En los fenómenos sociales, existen los económicos, asociados a la actividad de los individuos, la producción de bienes económicos, el consumo, etc. Dentro de esta categoría, el modelo de gestión K generó en todos estos años un nuevo subgrupo: el fenómeno de los trabajadores pobres. No es ni más ni menos que la consolidación de un mercado de trabajo que retribuye ingresos insuficientes. Hoy, si dos adultos que conviven perciben cada uno un salario mínimo, no llegan a cubrir la canasta básica. Es decir, están debajo de la línea de la pobreza.
Los datos ofrecidos desde el INDEC hasta junio pasado indican que el 36,5% de los argentinos son pobres, alrededor de 17,3 millones de personas, sabiendo además que las condiciones empeoraron notablemente a partir de la renuncia de Guzmán, el sábado 2 de julio, y que hay consenso en que la economía se estancará o retrocediera en el segundo semestre, con lo cual la pobreza y la indigencia empeorarán. De esta forma, quizás en el primer semestre del año 2022 observemos los mejores números de pobreza e indigencia de este Gobierno, que comparándolos con los de Cambiemos, que fue del 25,7% en el segundo semestre de 2017, queden a más de 10 puntos de la gestión anterior, que logró que sólo la cuarta parte de la población fuera pobre.
Para repasar algunos conglomerados resulta imposible obviar el conurbano bonaerense, gobernado 30 de los últimos 34 años por el peronismo, que registra un 42% de pobres, 5 puntos más que el promedio. Y la indigencia, que a nivel nacional es del 8,8% y afecta hoy a 4,2 millones de argentinos, en el conurbano trepa al 11,9%, más de 3 puntos del promedio nacional.
El otro flagelo que sigue vigente y golpea los bolsillos de cada trabajador es la inflación.

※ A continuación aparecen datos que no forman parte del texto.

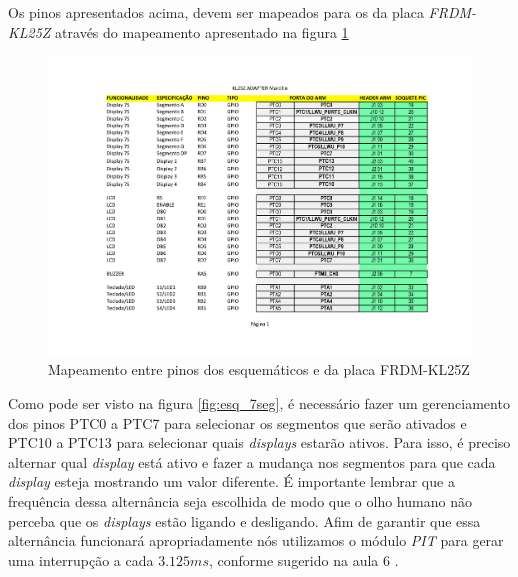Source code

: \documentclass{article}
\begin{document}
Os pinos apresentados acima, devem ser mapeados para os da placa \textit{FRDM-KL25Z} através do mapeamento apresentado na figura \ref{fig:pinout}
\begin{figure}[H]
	\centering
	\includegraphics[width=0.9\linewidth]{Pinout}
	\caption{Mapeamento entre pinos dos esquemáticos e da placa FRDM-KL25Z}
	\label{fig:pinout}
\end{figure}

Como pode ser visto na figura \ref{fig:esq_7seg}, é necessário fazer um gerenciamento dos pinos PTC0 a PTC7 para selecionar os segmentos que serão ativados e PTC10 a PTC13 para selecionar quais \textit{displays} estarão ativos. Para isso, é preciso alternar qual \textit{display} está ativo e fazer a mudança nos segmentos para que cada \textit{display} esteja mostrando um valor diferente. É importante lembrar que a frequência dessa alternância seja escolhida de modo que o olho humano não perceba que os \textit{displays} estão ligando e desligando. Afim de garantir que essa alternância funcionará apropriadamente nós utilizamos o módulo \textit{PIT} para gerar uma interrupção a cada $3.125 ms$, conforme sugerido na aula 6 \cite{bb:aula6}. 
\end{document}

En octubre, sufriremos el aumento de las prepagas (11,53%), la quita de subsidios de la electricidad (aumento promedio 49%), aumento de agua (10%), telefonía (19,8%), combustibles (6%), expensas, y alquileres: son todas malas noticias. Esta triste realidad le pone un piso a la inflación del mes de octubre que no será inferior al 6%.
El presupuesto nacional presentado para el 2023 prevé un déficit fiscal del 1,9%. Prácticamente no se propone bajar ningún impuesto, continúa la alta presión tributaria, y el ajuste del gasto recae en las partidas de Seguridad Social y los subsidios a la energía. En el primer caso, se apuesta a no repetir la cantidad de bonos y complementos otorgados en 2022, mientras que en el segundo continúa la reducción de subsidios, al tiempo que se espera que esté en funcionamiento el Gasoducto NK, lo que disminuiría las importaciones de energía.

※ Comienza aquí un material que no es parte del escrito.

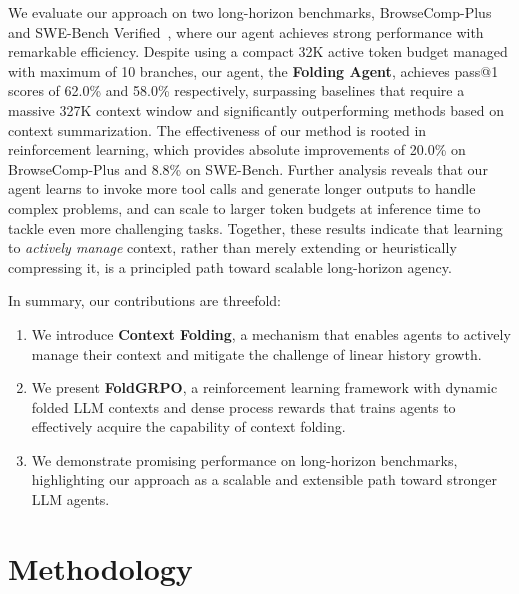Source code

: We evaluate our approach on two long-horizon benchmarks, BrowseComp-Plus~\citep{Chen2025BrowseCompPlusAM} and SWE-Bench Verified~\citep{Jimenez2023SWEbenchCL}, where our agent achieves strong performance with remarkable efficiency. 
Despite using a compact 32K active token budget managed with maximum of 10 branches, our agent, the \textbf{Folding Agent}, achieves pass@1 scores of 62.0\% and 58.0\% respectively, surpassing baselines that require a massive 327K context window and significantly outperforming methods based on context summarization. 
The effectiveness of our method is rooted in reinforcement learning, which provides absolute improvements of 20.0\% on BrowseComp-Plus and 8.8\% on SWE-Bench. 
Further analysis reveals that our agent learns to invoke more tool calls and generate longer outputs to handle complex problems, and can scale to larger token budgets at inference time to tackle even more challenging tasks. 
Together, these results indicate that learning to \textit{actively manage} context, rather than merely extending or heuristically compressing it, is a principled path toward scalable long-horizon agency.

In summary, our contributions are threefold: 
\begin{enumerate}[label=(\roman*),leftmargin=20pt]
\item We introduce \textbf{Context Folding}, a mechanism that enables agents to actively manage their context and mitigate the challenge of linear history growth.
\item We present \textbf{FoldGRPO}, a reinforcement learning framework with dynamic folded LLM contexts and dense process rewards that trains agents to effectively acquire the capability of context folding.
\item We demonstrate promising performance on long-horizon benchmarks, highlighting our approach as a scalable and extensible path toward stronger LLM agents.
\end{enumerate}



\section{Methodology}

El panorama no es muy alentador: a los guarismos y datos precitados, si bien se registra hoy una recuperación del empleo formal de 2 puntos, los asalariados informales lo hicieron en 18%, consolidando este dato esta nueva categoría inaugurada por esta gestión: los trabajadores pobres. Un empleo informal percibe, en promedio, 53% más bajo el sueldo que uno formal.
Pese a todo, hay una salida que no es Ezeiza. Porque este país es Argentina, un país rico que lo han empobrecido, un país de gente generosa que de la angustia hace esperanza. Donde hay minorías que no dejan tomar clases y mayorías silenciosas que van todos los días a la escuela. Con muchas personas que piensan en trabajar, producir y emprender para tener un presente y al mismo tiempo un futuro. Es esa gran Nación que, cada 4 años tiene la oportunidad de cambiar y pensar en un destino mejor. Solo es cuestión de pasar otra tormenta.